For the initial experiment of machine-generated article descriptions, the model was hosted using Cloud APS and Toolforge. It was migrated recently to Lift Wing by the Machine Learning and Research teams, and is ready for testing by Android engineers in a production setting.

Related tasks:

  • Migrate Machine-generated Article Descriptions from toolforge to liftwing T343123 - comments contain instructions on how to access and documentation T343123#9607328
  • Investigate increased preprocessing latencies on LW of article-descriptions model T358195 - ML Team working, Android team Tracking
  • Put API on Cloud VPS T318384 - task for initial setup
The task
  • Test out the API endpoint directly
    • Record latency (ideally under 3 sec)
    • Verify that it is providing 2 article descriptions per article
  • Establish/document any relevant differences between the Liftwing hosted model and previous model
  • Express your opinion: is the model in a good enough state for us to rerelease this feature?
  • Document implementation steps based on the outcome of the engineering investigation and share with PM before proceeding with Implementation

Event Timeline

HNordeenWMF updated the task description. (Show Details)
HNordeenWMF moved this task from Needs Triage to Up Next on the Wikipedia-Android-App-Backlog board.
This comment was removed by HNordeenWMF.

Putting this in Blocked for now:
I found an issue at the gateway level (T365439) that makes it difficult for us to query the URLs of Lift Wing services without an ugly workaround in our network layer.
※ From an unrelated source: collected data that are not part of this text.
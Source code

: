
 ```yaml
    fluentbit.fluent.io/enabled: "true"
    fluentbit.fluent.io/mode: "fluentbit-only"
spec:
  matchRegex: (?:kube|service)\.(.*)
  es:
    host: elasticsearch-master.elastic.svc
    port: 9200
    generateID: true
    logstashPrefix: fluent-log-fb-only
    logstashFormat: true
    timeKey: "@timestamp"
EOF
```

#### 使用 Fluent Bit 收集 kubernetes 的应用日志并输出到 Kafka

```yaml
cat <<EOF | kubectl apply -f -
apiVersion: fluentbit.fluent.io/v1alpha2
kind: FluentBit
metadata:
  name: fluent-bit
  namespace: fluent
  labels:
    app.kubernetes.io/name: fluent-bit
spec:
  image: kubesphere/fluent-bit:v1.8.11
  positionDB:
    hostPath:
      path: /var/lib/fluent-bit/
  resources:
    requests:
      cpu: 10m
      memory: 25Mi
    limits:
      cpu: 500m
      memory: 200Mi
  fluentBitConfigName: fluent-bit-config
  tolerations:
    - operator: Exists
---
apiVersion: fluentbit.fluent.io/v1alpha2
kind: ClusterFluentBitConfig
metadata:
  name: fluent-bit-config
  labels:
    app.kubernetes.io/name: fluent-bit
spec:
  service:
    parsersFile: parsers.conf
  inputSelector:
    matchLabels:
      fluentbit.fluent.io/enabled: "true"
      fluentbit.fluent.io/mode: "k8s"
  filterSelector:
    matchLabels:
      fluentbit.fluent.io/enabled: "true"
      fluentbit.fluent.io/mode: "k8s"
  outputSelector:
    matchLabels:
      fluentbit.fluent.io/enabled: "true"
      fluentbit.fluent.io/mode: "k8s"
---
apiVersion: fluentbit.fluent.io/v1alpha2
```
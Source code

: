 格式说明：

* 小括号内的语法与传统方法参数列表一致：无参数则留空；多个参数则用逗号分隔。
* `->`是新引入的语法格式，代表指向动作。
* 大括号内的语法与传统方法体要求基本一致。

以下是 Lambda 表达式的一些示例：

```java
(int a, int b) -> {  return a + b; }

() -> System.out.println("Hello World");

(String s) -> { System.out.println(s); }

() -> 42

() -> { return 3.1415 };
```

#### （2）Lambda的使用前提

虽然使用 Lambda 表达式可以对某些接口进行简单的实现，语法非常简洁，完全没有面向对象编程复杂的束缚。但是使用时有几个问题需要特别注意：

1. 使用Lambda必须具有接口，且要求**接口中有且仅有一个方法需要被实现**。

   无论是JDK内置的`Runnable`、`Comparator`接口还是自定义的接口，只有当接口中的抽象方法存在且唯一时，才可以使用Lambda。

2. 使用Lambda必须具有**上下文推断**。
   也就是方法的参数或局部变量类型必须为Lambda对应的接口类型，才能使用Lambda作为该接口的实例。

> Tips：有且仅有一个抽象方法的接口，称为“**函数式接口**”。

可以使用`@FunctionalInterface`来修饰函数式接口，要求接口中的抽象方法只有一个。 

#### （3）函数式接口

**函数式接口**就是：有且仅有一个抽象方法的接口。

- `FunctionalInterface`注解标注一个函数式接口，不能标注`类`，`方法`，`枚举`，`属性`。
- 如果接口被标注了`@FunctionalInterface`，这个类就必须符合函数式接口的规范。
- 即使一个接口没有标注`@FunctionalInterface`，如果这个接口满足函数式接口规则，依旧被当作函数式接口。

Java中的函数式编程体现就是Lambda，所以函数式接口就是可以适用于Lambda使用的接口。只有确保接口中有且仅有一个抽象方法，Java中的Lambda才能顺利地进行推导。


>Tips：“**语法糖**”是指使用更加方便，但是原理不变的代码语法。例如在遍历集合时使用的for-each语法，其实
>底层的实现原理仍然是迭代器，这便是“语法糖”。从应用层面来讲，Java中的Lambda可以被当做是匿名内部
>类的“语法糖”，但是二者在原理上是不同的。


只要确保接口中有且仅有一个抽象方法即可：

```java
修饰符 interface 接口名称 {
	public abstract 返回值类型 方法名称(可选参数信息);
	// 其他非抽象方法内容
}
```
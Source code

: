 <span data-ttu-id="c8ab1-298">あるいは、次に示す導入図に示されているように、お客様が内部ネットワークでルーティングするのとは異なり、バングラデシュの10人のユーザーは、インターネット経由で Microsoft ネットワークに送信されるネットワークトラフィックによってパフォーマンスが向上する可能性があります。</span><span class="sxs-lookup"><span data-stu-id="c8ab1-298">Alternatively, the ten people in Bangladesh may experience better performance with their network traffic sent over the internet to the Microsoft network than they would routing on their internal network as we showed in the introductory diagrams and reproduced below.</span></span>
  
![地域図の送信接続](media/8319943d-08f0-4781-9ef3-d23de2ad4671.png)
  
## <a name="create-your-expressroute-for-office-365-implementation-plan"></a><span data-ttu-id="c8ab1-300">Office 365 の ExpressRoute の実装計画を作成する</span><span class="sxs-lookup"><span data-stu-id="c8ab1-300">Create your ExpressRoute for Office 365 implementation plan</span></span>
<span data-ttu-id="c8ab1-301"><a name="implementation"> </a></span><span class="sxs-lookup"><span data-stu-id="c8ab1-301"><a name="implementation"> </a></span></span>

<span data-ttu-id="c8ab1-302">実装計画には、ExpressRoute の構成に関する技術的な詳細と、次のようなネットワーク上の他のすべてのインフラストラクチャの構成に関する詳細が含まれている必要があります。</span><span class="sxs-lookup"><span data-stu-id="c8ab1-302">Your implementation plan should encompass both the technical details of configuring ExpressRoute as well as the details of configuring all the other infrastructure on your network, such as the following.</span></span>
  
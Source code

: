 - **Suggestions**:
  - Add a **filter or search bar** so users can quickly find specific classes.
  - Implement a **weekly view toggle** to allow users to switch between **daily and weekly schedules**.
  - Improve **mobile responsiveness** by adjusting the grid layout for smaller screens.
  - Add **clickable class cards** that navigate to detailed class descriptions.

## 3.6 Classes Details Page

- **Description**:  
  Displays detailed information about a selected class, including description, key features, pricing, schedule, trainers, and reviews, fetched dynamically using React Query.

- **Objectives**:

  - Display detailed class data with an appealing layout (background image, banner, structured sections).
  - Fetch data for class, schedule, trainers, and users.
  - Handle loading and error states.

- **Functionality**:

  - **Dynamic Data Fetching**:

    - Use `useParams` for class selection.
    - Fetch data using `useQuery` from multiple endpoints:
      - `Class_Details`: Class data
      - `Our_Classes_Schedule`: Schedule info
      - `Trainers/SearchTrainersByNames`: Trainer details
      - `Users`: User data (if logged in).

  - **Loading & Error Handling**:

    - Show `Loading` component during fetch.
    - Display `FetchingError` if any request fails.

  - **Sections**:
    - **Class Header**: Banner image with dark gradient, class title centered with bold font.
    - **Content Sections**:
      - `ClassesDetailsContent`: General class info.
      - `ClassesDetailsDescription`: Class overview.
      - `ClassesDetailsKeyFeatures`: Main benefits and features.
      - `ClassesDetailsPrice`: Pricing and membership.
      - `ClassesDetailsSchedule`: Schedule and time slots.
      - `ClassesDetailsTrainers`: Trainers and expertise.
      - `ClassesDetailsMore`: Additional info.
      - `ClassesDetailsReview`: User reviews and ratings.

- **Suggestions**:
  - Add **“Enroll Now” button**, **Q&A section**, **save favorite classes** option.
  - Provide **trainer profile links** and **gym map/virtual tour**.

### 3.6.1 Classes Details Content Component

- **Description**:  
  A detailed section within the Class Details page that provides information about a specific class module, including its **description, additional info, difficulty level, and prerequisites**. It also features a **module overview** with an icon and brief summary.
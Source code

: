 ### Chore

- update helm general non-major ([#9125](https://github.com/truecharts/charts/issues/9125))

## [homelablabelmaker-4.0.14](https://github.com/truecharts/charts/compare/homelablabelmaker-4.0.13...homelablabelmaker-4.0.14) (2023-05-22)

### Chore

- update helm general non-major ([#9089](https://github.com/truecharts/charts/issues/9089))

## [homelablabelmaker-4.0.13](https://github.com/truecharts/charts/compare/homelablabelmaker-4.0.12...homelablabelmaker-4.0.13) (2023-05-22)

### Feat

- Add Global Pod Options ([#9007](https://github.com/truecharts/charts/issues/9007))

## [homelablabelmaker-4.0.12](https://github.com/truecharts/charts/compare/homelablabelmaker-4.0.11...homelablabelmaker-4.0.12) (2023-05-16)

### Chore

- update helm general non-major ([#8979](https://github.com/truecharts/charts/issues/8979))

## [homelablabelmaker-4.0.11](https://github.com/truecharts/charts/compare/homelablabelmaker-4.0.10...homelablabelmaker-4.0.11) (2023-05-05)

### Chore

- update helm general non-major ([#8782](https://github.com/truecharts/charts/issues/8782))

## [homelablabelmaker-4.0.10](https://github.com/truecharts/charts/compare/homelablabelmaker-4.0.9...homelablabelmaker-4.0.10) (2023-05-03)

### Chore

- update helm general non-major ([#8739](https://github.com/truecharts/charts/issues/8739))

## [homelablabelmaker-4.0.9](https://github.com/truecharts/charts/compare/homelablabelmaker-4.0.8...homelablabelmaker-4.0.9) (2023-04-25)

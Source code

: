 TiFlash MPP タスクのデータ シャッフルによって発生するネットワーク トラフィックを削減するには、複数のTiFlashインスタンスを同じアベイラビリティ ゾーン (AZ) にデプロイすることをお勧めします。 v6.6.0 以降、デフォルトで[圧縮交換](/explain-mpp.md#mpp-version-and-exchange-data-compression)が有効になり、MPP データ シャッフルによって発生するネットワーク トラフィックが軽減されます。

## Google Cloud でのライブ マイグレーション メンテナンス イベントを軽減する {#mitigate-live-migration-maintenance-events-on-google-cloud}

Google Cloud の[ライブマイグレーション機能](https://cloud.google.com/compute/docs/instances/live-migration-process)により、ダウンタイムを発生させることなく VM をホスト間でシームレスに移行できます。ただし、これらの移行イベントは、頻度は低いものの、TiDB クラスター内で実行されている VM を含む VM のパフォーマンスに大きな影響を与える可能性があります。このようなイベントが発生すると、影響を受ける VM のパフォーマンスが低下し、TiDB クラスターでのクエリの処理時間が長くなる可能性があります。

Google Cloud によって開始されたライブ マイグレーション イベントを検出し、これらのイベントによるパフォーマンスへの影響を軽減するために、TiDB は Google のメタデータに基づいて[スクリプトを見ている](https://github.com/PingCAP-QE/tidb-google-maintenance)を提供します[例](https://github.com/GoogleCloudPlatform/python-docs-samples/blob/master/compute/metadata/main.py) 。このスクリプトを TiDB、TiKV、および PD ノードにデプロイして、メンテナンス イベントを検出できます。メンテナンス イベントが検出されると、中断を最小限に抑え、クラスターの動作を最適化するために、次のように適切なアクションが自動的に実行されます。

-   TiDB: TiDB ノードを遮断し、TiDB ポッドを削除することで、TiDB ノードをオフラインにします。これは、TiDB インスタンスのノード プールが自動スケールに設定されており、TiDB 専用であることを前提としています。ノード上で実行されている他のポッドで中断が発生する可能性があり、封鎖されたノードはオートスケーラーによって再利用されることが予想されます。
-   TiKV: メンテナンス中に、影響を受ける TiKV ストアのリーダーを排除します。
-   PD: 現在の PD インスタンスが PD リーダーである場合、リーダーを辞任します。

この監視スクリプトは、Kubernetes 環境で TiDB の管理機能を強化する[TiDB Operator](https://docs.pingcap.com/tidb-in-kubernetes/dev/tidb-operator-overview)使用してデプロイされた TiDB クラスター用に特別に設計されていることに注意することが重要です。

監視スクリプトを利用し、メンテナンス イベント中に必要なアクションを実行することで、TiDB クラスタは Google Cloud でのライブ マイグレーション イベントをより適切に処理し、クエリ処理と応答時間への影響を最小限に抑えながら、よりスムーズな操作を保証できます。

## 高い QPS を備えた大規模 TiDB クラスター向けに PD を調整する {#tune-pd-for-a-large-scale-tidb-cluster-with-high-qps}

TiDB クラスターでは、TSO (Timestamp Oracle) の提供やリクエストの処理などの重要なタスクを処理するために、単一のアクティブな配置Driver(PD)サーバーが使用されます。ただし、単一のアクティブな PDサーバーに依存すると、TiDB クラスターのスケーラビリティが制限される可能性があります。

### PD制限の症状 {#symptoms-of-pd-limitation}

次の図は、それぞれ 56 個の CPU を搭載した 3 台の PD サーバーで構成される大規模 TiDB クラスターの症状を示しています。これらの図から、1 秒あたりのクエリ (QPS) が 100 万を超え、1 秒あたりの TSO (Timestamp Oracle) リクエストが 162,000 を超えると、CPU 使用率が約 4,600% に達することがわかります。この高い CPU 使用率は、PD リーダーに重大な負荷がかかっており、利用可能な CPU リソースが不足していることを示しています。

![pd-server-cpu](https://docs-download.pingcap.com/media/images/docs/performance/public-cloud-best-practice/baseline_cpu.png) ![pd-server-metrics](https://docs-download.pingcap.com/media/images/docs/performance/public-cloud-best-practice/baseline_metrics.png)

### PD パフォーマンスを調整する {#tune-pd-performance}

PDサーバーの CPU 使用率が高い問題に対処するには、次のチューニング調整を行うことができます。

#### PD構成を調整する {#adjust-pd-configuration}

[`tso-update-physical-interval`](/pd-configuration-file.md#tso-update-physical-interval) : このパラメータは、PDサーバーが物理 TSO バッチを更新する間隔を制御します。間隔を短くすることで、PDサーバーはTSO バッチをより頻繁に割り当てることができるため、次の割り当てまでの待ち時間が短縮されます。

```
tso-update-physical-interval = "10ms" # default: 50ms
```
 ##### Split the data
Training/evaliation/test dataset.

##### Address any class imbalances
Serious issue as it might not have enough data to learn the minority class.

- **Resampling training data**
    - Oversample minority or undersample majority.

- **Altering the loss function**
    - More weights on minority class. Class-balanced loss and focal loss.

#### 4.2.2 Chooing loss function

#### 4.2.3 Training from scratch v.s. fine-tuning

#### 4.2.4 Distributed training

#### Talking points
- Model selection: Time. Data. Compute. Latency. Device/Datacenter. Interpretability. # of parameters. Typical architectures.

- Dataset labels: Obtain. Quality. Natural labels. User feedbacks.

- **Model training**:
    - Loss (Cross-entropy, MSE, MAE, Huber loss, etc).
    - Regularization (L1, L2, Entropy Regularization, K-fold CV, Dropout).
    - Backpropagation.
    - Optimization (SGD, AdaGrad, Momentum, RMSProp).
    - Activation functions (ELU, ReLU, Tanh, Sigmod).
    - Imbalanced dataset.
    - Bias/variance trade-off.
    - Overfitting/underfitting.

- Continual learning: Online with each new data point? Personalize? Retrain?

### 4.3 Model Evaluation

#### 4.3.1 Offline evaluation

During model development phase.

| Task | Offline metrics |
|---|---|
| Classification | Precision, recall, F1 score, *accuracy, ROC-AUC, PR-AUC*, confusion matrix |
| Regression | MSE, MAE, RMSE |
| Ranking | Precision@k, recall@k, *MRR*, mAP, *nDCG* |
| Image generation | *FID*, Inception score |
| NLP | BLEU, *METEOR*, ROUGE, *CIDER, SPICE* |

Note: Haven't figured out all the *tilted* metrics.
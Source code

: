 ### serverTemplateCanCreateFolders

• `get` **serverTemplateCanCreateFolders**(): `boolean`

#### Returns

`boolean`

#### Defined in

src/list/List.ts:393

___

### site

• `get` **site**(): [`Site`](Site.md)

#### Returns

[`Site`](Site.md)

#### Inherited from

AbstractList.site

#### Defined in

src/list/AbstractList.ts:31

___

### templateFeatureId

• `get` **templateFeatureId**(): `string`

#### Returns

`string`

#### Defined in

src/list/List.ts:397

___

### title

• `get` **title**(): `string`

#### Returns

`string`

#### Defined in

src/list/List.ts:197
Otherwise, from some preliminary testing, the latency of the Lift Wing service for providing generated article descriptions seems to be on par with the previous service on toolforge, and should therefore be perfectly good for us to start consuming.

The gateway API issue was fixed, so we can now continue testing the Lift Wing model. Here is an APK for anyone else who would like to try it:
https://github.com/wikimedia/apps-android-wikipedia/actions/runs/9305222379/artifacts/1552968133

From my testing so far, the latency seems to be in the same range as the previous wmcloud-hosted model. The latency is quite variable depending on the article, but the average seems to be ~3 seconds or less.

Most frequently the suggested descriptions do take around 3 seconds to load.
I found that roughly every 10 articles ->


  • 1 took 8-10 seconds (which felt long)

  • 1-2 took 4-5 seconds 

  • the rest took around 3 seconds 



Is it possible to have all article suggested descriptions to load in around 3 seconds?

Is it possible to have all article suggested descriptions to load in around 3 seconds?

Unfortunately not; there are bound to be outlier articles that cause the model to take a little longer to generate a suggestion, and I'm not sure the model can be optimized much further at the moment.

Yes, just linking back to some old performance data to back up @OTichonova's findings: T343123#9573432. @Dbrant is right and I would advocate for launching. In parallel, the one thing that can be done is to follow up with ML Platform to see how close they are to being able to host on GPUs. That should be a silent change from your perspective if they can (no code updates needed) while having a noticeable impact on latency per T343123#9520331.

@JTannerWMF The logic of showing machine-suggested descriptions is still subject to an ABC test that we had been running originally. Is this still applicable, or can it be removed?